Below are some records. Return exactly the lines from the one containing "permissions is provided." through the one containing "using provided classes", both included, and only those.

» Entries supplied

>>>>>

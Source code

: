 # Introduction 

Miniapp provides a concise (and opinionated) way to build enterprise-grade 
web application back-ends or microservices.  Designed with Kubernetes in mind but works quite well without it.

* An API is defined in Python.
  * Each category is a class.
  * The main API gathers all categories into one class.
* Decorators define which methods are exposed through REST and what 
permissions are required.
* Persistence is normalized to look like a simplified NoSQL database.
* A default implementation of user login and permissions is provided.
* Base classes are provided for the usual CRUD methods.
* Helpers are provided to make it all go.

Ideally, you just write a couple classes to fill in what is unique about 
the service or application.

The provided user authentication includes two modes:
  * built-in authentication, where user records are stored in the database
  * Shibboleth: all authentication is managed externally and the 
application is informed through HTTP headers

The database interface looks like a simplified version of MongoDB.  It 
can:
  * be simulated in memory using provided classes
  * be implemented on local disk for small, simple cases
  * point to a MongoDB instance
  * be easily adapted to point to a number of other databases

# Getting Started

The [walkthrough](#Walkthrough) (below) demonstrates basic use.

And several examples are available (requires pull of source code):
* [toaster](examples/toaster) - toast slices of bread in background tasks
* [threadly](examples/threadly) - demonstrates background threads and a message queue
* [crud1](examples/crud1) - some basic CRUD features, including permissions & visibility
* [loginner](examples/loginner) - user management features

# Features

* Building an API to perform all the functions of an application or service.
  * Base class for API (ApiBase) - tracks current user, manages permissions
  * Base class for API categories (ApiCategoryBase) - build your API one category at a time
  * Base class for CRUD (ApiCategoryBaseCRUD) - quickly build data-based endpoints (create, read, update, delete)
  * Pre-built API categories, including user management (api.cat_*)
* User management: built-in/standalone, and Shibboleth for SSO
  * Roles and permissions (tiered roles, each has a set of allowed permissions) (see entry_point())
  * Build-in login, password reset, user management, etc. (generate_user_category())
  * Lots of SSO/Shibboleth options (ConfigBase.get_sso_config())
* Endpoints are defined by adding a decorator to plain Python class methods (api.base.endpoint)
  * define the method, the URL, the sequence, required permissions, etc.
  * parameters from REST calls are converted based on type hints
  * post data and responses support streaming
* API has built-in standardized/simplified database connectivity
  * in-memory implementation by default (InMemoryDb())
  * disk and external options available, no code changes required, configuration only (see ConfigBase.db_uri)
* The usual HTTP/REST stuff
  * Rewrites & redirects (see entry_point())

<<<<<

» Answer space
* A default implementation of user login and permissions is provided.
* Base classes are provided for the usual CRUD methods.
* Helpers are provided to make it all go.

Ideally, you just write a couple classes to fill in what is unique about 
the service or application.

The provided user authentication includes two modes:
  * built-in authentication, where user records are stored in the database
  * Shibboleth: all authentication is managed externally and the 
application is informed through HTTP headers

The database interface looks like a simplified version of MongoDB.  It 
can:
  * be simulated in memory using provided classes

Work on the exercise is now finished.